## GIVEN RECORDS
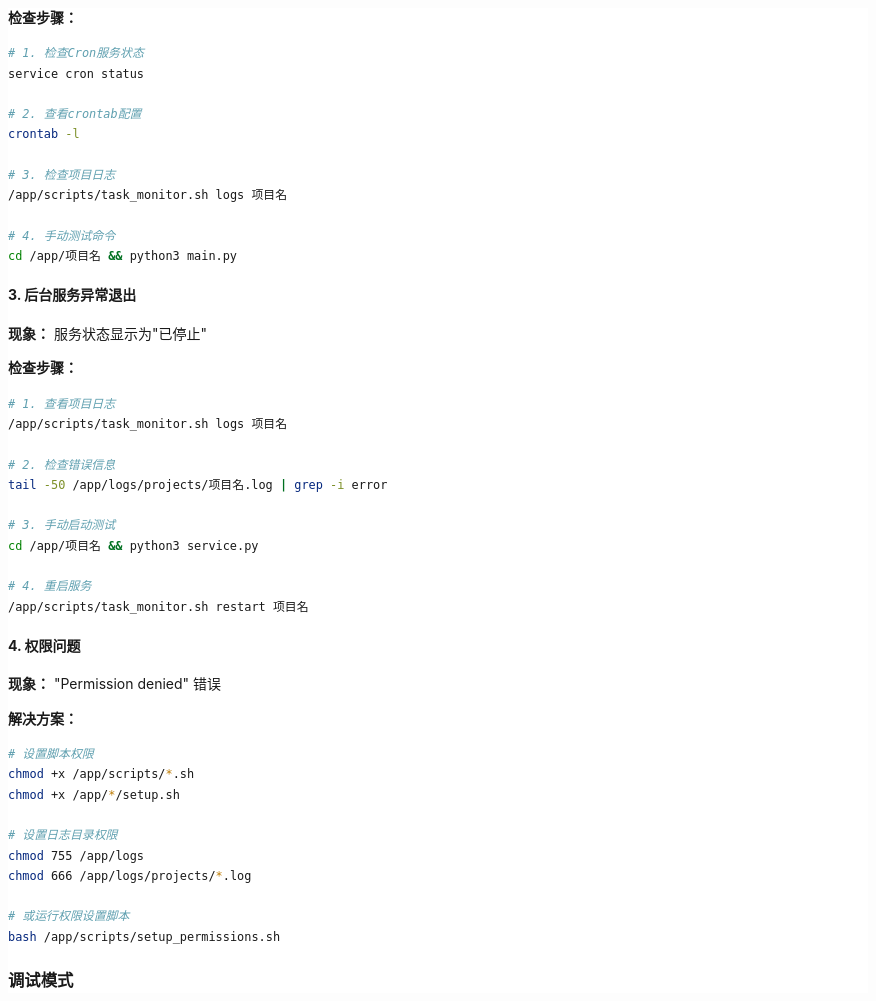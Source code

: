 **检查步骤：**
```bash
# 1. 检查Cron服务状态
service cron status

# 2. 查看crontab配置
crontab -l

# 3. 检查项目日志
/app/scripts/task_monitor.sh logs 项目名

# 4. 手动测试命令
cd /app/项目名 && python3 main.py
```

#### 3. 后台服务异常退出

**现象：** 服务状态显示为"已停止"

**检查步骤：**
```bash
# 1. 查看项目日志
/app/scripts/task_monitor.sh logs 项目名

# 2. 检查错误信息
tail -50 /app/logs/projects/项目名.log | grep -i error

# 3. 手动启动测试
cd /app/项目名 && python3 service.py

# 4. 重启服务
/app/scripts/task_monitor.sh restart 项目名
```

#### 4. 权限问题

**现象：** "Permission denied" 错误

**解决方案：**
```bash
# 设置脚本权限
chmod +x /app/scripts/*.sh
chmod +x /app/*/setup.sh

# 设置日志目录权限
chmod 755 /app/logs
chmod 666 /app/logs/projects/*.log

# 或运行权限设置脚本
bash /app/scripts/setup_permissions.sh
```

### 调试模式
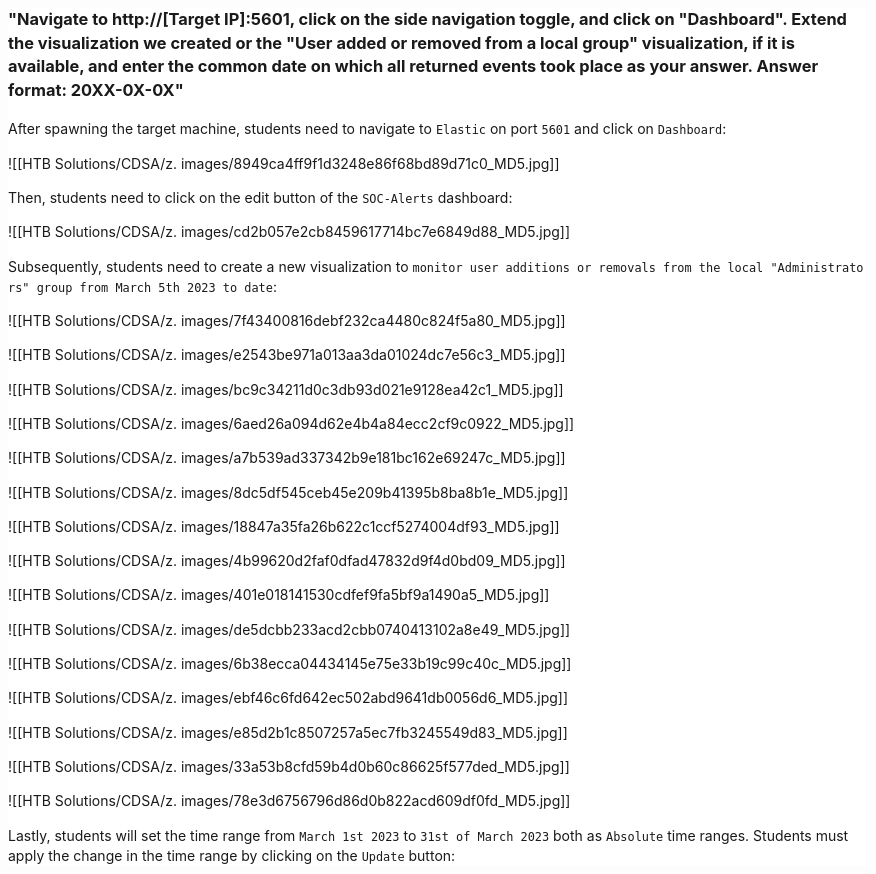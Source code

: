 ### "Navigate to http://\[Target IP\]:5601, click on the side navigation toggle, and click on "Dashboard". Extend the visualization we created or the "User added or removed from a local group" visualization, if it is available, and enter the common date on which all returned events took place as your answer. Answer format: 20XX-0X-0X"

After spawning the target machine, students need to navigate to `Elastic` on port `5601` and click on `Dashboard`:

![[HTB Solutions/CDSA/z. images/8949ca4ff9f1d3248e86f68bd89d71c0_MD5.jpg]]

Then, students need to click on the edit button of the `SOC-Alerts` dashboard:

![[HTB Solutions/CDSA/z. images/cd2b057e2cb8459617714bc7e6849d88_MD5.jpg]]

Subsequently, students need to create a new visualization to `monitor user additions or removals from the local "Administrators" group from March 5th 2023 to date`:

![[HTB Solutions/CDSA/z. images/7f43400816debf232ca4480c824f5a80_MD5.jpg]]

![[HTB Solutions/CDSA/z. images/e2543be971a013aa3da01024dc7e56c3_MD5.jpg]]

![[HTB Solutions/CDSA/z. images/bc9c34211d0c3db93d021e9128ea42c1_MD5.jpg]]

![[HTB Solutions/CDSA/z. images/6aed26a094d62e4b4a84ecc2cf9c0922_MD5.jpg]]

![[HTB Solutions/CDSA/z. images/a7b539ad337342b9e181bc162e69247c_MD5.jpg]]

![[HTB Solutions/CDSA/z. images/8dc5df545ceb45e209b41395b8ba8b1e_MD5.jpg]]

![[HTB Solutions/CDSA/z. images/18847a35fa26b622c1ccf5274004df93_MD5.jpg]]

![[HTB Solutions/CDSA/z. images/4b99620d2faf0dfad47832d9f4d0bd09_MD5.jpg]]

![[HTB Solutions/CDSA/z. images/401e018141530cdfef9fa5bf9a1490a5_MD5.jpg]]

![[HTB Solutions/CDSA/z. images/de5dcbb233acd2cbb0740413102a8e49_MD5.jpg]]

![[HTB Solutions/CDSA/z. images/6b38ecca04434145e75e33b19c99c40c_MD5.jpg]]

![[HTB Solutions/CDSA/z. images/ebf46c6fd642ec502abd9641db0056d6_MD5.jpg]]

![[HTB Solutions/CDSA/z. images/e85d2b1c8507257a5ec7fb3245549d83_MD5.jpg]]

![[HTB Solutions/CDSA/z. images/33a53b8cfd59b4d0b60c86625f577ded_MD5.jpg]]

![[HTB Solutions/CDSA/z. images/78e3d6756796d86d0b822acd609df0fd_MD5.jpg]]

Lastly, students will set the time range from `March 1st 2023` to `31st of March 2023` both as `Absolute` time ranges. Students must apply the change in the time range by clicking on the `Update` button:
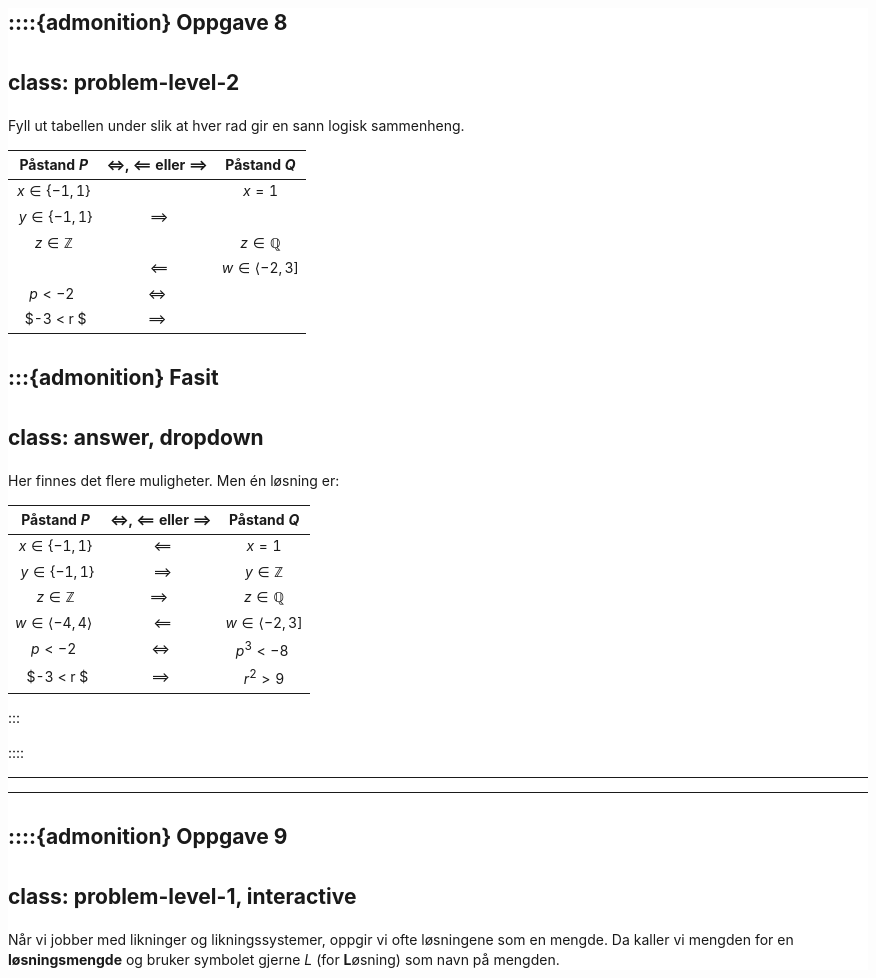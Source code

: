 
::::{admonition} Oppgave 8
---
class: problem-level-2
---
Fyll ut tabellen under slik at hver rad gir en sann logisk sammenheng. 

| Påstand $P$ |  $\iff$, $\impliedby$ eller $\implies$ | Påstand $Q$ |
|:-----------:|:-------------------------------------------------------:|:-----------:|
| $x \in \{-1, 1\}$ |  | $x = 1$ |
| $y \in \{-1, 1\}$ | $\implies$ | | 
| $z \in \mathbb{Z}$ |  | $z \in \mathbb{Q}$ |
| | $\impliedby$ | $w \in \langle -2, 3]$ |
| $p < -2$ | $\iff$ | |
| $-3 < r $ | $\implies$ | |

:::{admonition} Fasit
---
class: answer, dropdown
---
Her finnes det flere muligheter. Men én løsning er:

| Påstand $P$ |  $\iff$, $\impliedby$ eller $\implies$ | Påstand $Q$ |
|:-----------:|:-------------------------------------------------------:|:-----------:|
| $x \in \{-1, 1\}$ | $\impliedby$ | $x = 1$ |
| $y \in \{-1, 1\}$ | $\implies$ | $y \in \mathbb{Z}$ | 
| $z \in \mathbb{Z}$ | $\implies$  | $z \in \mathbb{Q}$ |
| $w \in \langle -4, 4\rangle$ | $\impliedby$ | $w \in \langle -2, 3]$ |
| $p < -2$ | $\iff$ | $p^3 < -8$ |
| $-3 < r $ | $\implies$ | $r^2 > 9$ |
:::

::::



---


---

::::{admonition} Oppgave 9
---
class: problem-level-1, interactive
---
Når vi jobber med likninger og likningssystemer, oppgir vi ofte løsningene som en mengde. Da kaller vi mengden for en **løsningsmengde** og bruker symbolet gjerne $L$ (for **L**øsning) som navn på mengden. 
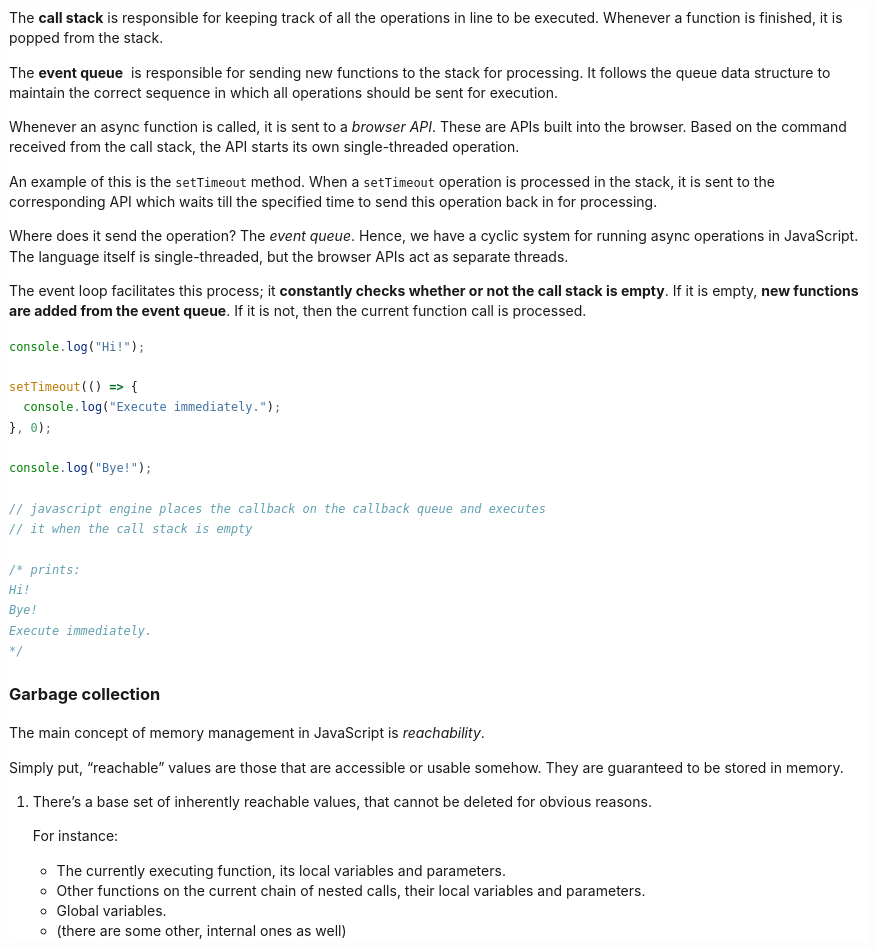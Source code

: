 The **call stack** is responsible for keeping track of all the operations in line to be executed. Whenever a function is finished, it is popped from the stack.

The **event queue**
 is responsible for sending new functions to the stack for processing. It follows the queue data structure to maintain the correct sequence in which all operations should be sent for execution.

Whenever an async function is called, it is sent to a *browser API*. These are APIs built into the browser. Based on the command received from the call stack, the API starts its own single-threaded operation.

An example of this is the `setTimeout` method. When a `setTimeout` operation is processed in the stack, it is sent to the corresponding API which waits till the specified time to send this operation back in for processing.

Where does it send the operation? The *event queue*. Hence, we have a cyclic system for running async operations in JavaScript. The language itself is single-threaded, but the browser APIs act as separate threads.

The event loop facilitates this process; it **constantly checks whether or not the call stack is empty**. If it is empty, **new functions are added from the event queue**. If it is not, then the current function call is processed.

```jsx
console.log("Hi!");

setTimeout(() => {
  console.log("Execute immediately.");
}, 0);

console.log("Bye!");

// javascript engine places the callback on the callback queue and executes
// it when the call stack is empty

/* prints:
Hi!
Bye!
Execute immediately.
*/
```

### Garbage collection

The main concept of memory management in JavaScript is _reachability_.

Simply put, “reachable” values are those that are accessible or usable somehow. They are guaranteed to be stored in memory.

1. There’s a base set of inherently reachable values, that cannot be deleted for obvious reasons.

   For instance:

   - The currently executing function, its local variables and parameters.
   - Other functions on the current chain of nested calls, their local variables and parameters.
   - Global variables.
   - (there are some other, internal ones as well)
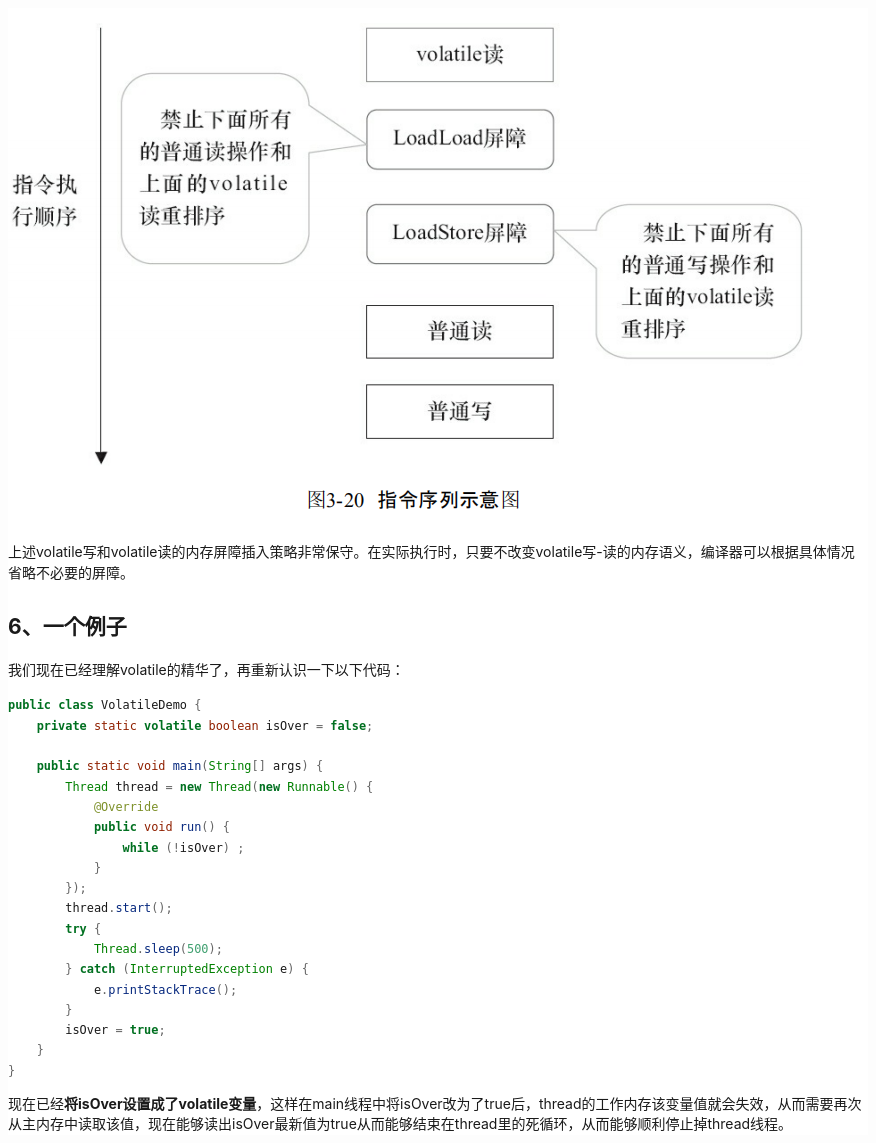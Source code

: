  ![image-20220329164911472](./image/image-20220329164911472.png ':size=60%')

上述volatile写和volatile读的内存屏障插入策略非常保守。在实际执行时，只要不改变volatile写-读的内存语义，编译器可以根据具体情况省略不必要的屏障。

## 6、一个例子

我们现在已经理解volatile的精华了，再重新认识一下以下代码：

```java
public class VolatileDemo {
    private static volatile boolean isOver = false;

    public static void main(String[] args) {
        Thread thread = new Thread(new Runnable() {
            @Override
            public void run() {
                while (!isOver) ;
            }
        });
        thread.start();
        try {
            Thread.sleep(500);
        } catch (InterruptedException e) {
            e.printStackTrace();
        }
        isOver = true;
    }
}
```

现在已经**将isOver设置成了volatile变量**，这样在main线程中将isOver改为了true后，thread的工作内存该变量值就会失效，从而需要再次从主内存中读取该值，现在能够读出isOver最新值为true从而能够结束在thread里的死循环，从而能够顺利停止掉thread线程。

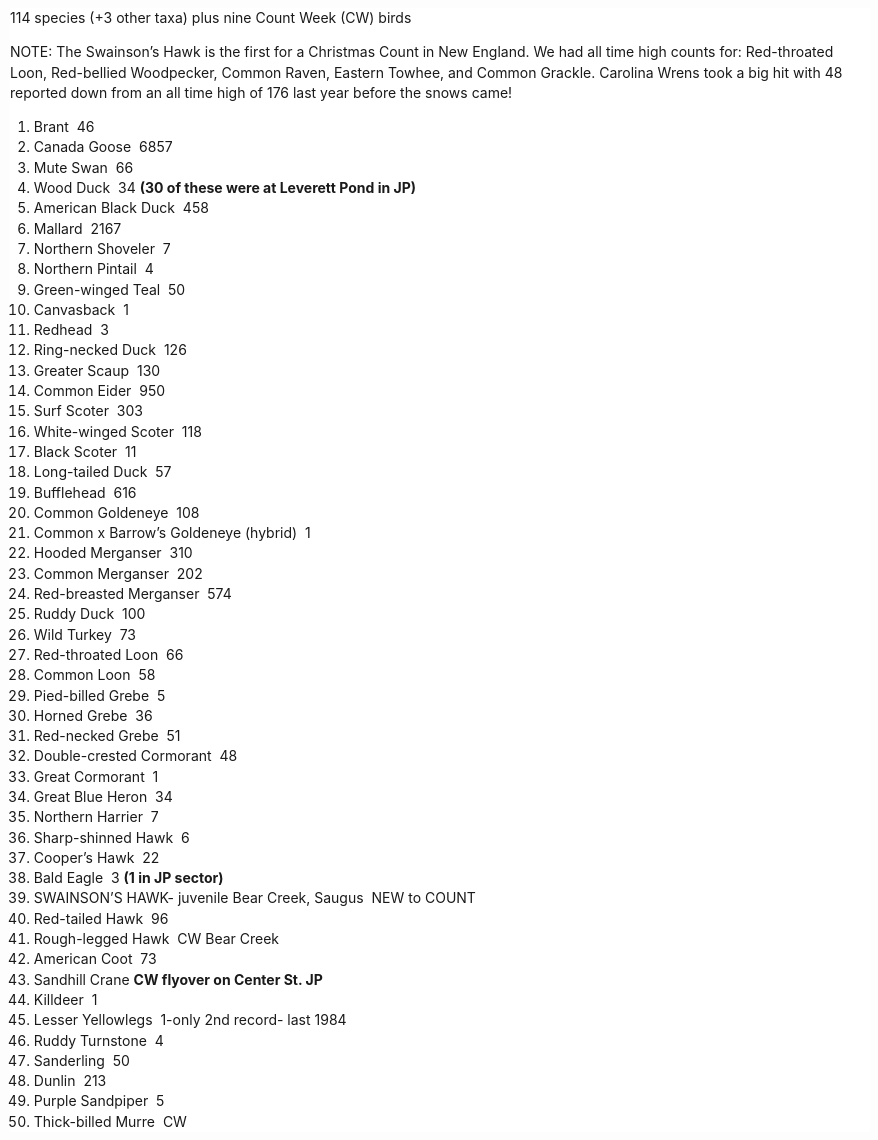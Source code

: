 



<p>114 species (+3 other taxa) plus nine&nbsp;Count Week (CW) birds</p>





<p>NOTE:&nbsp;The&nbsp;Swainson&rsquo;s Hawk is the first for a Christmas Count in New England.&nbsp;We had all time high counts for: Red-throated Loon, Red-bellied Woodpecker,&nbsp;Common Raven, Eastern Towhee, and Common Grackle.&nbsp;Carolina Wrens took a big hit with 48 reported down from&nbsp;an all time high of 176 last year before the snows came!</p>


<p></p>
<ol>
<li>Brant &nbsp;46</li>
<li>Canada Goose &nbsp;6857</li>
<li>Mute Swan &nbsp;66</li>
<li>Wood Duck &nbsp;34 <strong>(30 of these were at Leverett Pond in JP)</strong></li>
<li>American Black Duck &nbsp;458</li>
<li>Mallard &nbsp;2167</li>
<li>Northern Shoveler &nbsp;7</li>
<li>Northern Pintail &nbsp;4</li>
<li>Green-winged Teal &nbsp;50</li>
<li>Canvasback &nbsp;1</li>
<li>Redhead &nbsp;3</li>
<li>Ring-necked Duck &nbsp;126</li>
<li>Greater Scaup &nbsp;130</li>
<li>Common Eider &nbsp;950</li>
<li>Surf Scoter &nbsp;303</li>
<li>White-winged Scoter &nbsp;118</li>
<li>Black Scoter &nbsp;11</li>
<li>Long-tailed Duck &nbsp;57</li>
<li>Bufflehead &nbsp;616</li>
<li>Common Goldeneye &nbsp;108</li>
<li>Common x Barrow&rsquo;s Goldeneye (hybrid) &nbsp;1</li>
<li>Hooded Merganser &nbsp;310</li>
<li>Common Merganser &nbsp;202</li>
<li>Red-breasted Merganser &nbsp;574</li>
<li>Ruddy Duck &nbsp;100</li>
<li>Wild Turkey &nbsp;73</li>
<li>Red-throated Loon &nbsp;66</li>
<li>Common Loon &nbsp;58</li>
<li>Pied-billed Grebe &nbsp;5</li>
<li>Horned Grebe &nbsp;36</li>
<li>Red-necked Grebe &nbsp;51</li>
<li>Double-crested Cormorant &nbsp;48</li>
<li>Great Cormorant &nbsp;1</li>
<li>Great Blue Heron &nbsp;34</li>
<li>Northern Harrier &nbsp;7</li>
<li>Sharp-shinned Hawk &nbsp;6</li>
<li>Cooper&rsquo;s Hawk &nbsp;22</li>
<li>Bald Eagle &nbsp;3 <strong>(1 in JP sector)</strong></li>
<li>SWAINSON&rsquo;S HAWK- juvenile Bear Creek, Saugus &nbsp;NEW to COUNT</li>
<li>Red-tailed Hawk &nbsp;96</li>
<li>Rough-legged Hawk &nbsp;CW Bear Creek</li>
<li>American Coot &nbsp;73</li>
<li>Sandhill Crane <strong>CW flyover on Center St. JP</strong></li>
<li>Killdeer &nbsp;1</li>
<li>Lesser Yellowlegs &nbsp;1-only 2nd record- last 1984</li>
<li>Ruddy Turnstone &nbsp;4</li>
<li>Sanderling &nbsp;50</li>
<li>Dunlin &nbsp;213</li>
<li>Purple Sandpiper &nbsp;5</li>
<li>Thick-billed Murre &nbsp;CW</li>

## TASK INSTRUCTIONS
Check each line of the records for the word "Scoter", and show the lines that contain it.

## OUTPUT OF THE TASK
<li>Surf Scoter &nbsp;303</li>
<li>White-winged Scoter &nbsp;118</li>
<li>Black Scoter &nbsp;11</li>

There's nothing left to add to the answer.